“Disegni“ – Personale Sala Riunioni Latteria, Sitran, Puos d’Alpago BL – 1995
(intervento critico tratto dal catalogo VII ed. Portici Inattuali)
[…] Il 13 aprile 1995, presentando una mostra di Giorgio Vazza nella ex latteria di Sitran, ho avuto occasione di parlare della capacità rigenerante dell’arte, della sua funzione di riproporre gli oggetti, la vita, e scacciare la morte grazie al potere di ripresentazione.
Non è una novità, il concetto è rubato a Jean Clair (che andavo leggendo in quei mesi con rabbia), ma il senso deflagra nel momento in cui si ponga mente al fatto che per la maggior parte della storia abbiamo chiesto all’arte di rappresentare.
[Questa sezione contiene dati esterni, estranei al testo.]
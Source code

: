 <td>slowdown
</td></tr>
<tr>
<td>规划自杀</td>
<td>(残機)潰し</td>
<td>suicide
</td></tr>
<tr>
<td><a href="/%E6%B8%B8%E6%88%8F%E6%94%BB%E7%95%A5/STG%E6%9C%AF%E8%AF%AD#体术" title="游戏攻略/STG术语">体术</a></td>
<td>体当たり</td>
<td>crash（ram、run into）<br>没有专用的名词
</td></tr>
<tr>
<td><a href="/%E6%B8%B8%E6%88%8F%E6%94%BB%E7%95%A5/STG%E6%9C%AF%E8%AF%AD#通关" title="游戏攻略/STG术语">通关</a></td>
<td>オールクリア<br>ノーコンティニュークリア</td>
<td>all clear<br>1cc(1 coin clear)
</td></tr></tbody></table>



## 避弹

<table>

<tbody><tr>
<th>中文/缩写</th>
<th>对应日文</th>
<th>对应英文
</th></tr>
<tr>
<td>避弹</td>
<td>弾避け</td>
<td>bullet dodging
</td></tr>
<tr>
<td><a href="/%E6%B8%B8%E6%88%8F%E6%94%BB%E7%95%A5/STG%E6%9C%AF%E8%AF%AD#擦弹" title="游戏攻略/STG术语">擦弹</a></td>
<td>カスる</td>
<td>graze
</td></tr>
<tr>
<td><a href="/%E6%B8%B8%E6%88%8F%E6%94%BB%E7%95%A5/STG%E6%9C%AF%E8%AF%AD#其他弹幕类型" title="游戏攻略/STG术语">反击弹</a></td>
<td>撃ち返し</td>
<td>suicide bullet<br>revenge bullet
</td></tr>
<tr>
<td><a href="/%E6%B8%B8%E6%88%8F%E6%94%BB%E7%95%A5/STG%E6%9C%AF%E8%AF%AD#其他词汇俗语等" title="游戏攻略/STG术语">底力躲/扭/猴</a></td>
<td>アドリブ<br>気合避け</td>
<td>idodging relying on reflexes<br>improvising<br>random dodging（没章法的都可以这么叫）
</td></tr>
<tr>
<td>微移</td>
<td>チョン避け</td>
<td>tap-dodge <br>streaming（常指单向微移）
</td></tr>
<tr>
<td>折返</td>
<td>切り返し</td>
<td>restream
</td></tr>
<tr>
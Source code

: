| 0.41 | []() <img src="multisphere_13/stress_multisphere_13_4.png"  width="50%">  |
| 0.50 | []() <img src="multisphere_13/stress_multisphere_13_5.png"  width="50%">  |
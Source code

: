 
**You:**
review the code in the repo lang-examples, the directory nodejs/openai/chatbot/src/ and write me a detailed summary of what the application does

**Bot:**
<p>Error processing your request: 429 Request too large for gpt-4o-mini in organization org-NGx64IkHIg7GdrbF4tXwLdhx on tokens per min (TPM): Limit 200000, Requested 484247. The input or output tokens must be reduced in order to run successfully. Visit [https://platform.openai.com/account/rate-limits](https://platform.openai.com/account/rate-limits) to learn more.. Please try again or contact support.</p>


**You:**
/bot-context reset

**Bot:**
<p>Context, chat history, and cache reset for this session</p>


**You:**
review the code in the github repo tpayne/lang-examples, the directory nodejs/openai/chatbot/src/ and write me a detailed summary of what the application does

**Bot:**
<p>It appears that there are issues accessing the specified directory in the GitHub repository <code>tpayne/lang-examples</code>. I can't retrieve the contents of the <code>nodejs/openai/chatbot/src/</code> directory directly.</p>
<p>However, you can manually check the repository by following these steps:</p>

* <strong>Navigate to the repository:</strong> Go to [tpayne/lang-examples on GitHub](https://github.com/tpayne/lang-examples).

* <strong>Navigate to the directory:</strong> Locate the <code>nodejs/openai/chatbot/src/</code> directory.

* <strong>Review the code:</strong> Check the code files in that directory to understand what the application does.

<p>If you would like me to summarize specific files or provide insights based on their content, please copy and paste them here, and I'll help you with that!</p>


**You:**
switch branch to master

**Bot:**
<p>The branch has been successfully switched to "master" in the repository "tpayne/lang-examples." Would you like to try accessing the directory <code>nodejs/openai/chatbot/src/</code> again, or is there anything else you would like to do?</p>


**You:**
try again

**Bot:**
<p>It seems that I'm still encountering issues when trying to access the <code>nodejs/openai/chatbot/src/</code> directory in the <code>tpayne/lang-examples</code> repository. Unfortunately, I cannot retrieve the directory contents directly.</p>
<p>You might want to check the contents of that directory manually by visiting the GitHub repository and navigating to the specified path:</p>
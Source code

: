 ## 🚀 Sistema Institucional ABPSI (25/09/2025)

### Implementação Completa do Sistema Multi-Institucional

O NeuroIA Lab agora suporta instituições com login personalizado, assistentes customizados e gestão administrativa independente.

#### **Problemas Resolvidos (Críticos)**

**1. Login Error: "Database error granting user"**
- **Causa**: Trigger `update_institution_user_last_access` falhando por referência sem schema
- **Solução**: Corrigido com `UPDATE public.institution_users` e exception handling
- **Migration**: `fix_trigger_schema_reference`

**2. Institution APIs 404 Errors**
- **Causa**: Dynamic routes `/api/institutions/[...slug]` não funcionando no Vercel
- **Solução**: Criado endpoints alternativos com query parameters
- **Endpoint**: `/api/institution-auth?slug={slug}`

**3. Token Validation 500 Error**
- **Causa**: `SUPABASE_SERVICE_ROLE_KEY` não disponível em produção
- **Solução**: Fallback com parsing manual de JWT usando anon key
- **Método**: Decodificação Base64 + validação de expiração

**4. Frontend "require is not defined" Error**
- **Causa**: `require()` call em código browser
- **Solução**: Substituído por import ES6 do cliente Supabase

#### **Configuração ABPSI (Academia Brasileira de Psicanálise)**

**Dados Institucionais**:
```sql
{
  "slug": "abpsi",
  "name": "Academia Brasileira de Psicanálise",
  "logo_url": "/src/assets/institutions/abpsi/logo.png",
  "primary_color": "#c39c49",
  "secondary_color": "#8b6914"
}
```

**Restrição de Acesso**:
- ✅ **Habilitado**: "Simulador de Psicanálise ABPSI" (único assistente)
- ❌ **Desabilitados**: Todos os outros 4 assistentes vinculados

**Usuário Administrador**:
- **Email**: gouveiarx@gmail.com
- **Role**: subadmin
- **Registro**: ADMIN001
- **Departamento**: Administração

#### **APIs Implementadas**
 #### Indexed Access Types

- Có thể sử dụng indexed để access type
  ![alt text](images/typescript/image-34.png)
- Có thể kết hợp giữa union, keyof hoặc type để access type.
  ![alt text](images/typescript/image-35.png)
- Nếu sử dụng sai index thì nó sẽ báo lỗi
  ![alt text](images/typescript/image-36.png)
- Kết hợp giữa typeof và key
E invece ripresentare nel senso di rendere nuovamente presente: il concetto mi coinvolge anche personalmente, laddove, direttrice di un museo, luogo dove le opere vengono “presentate” al pubblico oltre che conservate, devo ammettere di essere direttrice di un luogo spesso di morte, dato che (dice Jean Clair) il museo avanza come il deserto, mano a mano che le cose perdono vita e bisogna fermarne il senso in un luogo fatto apposta, fermarne il senso e la memoria.
Si era pensato di smontare la latteria e trasportarne i materiali in altro luogo. Dalle mani – dalla mente di Vazza erano allora uscite le schede di catalogazione degli oggetti (il loro certificato di morte), ma anche i disegni, tanti, nati dal toccare di nuovo, muovere, annusare le cose e ripresentarle, tratto dopo tratto, linea dopo linea, vita dopo vita. E allora le tazze, lo spannatoio, la sedia zoppa, l’arnese per fare il burro, scrollata di dosso la polvere, rivendicavano attraverso l’uomo – l’artista il loro esserci, al di là dell’uso, al di là del senso, al di là del tempo.